- Work to be completed: Transcribe the entire listing, keeping each word as it is.

- Source records:
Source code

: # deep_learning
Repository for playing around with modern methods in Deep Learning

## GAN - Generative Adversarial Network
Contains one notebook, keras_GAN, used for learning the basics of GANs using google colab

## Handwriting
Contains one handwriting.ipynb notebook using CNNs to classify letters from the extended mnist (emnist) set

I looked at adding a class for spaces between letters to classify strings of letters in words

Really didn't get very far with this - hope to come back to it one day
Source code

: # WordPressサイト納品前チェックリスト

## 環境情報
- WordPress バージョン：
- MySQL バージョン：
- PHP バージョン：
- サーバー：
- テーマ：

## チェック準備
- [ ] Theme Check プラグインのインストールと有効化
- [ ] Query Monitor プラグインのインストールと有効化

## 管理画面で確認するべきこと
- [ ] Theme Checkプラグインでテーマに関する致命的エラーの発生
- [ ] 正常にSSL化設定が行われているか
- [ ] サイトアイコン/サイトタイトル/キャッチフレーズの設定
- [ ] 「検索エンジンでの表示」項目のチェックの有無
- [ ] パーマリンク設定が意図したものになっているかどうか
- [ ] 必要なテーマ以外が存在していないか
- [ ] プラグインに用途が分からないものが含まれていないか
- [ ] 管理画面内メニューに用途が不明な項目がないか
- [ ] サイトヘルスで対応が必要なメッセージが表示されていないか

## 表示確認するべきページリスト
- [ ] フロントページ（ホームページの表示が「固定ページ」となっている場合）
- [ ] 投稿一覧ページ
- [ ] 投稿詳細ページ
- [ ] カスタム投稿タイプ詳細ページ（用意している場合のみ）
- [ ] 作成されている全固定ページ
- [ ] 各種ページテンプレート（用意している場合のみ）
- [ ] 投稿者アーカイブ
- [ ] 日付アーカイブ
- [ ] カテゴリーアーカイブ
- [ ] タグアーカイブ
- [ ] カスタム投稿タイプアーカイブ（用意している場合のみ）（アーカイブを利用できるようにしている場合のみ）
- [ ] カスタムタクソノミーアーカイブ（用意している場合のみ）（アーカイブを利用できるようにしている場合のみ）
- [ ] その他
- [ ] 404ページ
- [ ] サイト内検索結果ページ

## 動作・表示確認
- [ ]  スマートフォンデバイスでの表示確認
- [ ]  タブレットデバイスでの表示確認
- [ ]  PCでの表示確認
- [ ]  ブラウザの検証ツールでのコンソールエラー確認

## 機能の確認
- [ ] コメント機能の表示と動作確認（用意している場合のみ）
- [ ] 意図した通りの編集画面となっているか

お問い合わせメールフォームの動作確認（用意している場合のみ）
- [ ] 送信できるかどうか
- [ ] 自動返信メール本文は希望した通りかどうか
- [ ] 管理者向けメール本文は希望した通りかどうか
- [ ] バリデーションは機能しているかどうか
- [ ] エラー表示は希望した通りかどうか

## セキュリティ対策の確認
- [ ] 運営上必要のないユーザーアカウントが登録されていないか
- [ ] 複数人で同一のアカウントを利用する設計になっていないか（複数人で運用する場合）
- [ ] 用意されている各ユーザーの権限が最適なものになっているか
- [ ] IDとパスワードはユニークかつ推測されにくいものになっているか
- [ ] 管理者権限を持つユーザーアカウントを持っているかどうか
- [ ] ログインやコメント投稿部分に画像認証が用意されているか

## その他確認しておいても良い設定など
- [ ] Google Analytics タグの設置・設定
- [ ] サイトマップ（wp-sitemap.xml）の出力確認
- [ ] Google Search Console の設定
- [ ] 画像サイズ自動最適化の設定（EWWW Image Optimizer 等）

- Task result:
Source code

: # deep_learning
Repository for playing around with modern methods in Deep Learning

## GAN - Generative Adversarial Network
Contains one notebook, keras_GAN, used for learning the basics of GANs using google colab

## Handwriting
Contains one handwriting.ipynb notebook using CNNs to classify letters from the extended mnist (emnist) set

I looked at adding a class for spaces between letters to classify strings of letters in words

Really didn't get very far with this - hope to come back to it one day
Source code

: # WordPressサイト納品前チェックリスト

## 環境情報
- WordPress バージョン：
- MySQL バージョン：
- PHP バージョン：
- サーバー：
- テーマ：

## チェック準備
- [ ] Theme Check プラグインのインストールと有効化
- [ ] Query Monitor プラグインのインストールと有効化

## 管理画面で確認するべきこと
- [ ] Theme Checkプラグインでテーマに関する致命的エラーの発生
- [ ] 正常にSSL化設定が行われているか
- [ ] サイトアイコン/サイトタイトル/キャッチフレーズの設定
- [ ] 「検索エンジンでの表示」項目のチェックの有無
- [ ] パーマリンク設定が意図したものになっているかどうか
- [ ] 必要なテーマ以外が存在していないか
- [ ] プラグインに用途が分からないものが含まれていないか
- [ ] 管理画面内メニューに用途が不明な項目がないか
- [ ] サイトヘルスで対応が必要なメッセージが表示されていないか

## 表示確認するべきページリスト
- [ ] フロントページ（ホームページの表示が「固定ページ」となっている場合）
- [ ] 投稿一覧ページ
- [ ] 投稿詳細ページ
- [ ] カスタム投稿タイプ詳細ページ（用意している場合のみ）
- [ ] 作成されている全固定ページ
- [ ] 各種ページテンプレート（用意している場合のみ）
- [ ] 投稿者アーカイブ
- [ ] 日付アーカイブ
- [ ] カテゴリーアーカイブ
- [ ] タグアーカイブ
- [ ] カスタム投稿タイプアーカイブ（用意している場合のみ）（アーカイブを利用できるようにしている場合のみ）
- [ ] カスタムタクソノミーアーカイブ（用意している場合のみ）（アーカイブを利用できるようにしている場合のみ）
- [ ] その他
- [ ] 404ページ
- [ ] サイト内検索結果ページ

## 動作・表示確認
- [ ]  スマートフォンデバイスでの表示確認
- [ ]  タブレットデバイスでの表示確認
- [ ]  PCでの表示確認
- [ ]  ブラウザの検証ツールでのコンソールエラー確認

## 機能の確認
- [ ] コメント機能の表示と動作確認（用意している場合のみ）
- [ ] 意図した通りの編集画面となっているか

お問い合わせメールフォームの動作確認（用意している場合のみ）
- [ ] 送信できるかどうか
- [ ] 自動返信メール本文は希望した通りかどうか
- [ ] 管理者向けメール本文は希望した通りかどうか
- [ ] バリデーションは機能しているかどうか
- [ ] エラー表示は希望した通りかどうか

## セキュリティ対策の確認
- [ ] 運営上必要のないユーザーアカウントが登録されていないか
- [ ] 複数人で同一のアカウントを利用する設計になっていないか（複数人で運用する場合）
- [ ] 用意されている各ユーザーの権限が最適なものになっているか
- [ ] IDとパスワードはユニークかつ推測されにくいものになっているか
- [ ] 管理者権限を持つユーザーアカウントを持っているかどうか
- [ ] ログインやコメント投稿部分に画像認証が用意されているか

## その他確認しておいても良い設定など
- [ ] Google Analytics タグの設置・設定
- [ ] サイトマップ（wp-sitemap.xml）の出力確認
- [ ] Google Search Console の設定
- [ ] 画像サイズ自動最適化の設定（EWWW Image Optimizer 等）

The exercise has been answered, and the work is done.